Ingham granted retrial in Pitcher death case
The Court of Appeals have quashed Keniel Ingham's conviction for the killing of Jermaine "Red" Pitcher, finding that the judge in his trial last October misdirected the jury.
In the ruling issued Friday, the Court also set aside Ingham's 12 year jail sentence and ordered a retrial.
"Having regard to the irregularities during the trial... we are unable to say the verdict of the jury is not unsafe," the eight page ruling stated.
Ingham, 29, of Rocklands Estate, Warwick, denied during trials last year that he killed Mr.

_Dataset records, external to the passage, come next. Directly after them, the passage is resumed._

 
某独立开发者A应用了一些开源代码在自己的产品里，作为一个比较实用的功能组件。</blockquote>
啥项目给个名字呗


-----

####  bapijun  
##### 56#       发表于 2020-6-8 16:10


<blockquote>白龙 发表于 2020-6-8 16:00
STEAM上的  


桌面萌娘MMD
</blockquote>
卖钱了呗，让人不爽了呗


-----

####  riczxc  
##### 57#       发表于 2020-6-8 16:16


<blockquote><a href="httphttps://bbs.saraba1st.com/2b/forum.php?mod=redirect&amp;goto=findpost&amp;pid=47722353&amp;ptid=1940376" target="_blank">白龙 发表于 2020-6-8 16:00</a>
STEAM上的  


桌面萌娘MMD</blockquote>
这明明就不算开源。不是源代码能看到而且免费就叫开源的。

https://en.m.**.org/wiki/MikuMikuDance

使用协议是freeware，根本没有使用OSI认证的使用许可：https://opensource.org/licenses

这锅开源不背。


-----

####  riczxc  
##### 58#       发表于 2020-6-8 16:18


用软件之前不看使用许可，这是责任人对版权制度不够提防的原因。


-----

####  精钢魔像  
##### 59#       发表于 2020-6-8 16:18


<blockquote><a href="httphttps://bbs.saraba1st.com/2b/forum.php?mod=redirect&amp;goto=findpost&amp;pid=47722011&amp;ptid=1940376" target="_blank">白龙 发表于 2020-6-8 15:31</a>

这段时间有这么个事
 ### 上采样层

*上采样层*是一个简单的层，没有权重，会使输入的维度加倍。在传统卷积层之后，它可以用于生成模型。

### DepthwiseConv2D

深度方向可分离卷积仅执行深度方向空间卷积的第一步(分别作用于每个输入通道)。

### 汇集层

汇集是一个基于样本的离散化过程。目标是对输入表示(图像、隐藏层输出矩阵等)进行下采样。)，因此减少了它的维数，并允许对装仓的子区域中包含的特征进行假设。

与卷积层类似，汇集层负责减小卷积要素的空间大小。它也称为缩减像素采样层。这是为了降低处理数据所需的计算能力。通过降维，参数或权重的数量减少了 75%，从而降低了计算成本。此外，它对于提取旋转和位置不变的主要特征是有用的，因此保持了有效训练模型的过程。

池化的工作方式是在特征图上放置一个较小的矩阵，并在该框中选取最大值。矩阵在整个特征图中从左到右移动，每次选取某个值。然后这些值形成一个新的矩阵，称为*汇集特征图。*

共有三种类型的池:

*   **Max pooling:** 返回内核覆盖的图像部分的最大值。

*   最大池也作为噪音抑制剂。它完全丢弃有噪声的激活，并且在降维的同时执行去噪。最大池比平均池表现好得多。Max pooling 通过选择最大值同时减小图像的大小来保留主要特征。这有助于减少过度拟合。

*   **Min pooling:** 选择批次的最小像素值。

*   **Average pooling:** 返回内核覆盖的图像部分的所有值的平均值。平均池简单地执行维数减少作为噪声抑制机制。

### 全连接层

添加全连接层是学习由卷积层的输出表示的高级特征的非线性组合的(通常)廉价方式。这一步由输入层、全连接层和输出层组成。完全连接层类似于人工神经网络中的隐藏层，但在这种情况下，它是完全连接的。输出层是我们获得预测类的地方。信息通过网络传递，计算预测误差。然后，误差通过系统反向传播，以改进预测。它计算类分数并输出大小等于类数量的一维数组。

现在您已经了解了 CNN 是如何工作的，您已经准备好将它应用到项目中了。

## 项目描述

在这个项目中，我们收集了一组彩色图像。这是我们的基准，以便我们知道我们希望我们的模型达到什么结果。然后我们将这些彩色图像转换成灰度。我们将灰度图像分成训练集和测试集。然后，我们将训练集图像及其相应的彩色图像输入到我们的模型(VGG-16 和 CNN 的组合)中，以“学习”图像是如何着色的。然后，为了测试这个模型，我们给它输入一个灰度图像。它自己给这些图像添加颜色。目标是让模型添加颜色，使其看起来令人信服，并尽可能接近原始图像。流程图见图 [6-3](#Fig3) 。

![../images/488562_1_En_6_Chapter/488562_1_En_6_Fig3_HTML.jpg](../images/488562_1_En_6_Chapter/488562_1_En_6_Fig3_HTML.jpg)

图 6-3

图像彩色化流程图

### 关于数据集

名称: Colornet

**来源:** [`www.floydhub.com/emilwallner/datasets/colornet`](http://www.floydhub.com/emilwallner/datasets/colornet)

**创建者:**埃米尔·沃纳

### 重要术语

Pitcher with Ryan Ball and Jamal Robinson.
Friday's ruling does not affect the conviction and sentencing of Ball and Robinson who pleaded guilty to the manslaughter charges.
Pitcher died of multiple stabs wounds after he was involved in a fight with Ball, Robinson and Ingham February 27, 2000 outside Champions nightclub.
The appeal turned mainly on whether the judge had properly explained to the jury the implications of Inghams' stated reasons for holding on to Pitcher while he was being stabbed.
Ingham had testified that he had held on to Pitcher during the fight in order to avoid being hit again by a weapon being held by Pitcher and that he did not know that Ball had a knife.
The judge should have told the jury that if they accepted that testimony they should find him not guilty, and it was not enough to simply explain the "classical definitions of self defence and common design," Fridays' ruling stated.
Although Ingham and his lawyers had said in court that he was defending himself, a classical defence of self defence would have meant that he was arguing that the stabbing was necessary to protect himself.
The three man court also found that the trial judge failed to point out to the jury contradictions in eyewitness accounts of the fight.
The accounts did not square up on a number of areas, the ruling pointed out: "In particular, how the fight started and between whom it started; at what stage the knife was introduced into the fight; who was wielding the knife that inflicted the injuries."
And the court agreed with Ingham's lawyers, Larry Scott and Howard Hamilton Q.C. that the judge was wrong to describe as a "confession" a February 2000 statement given by their client to the Police.
"It is a misdirection and we are unable to say what effect it would have had on the jury who returned a verdict of guilty," said the court.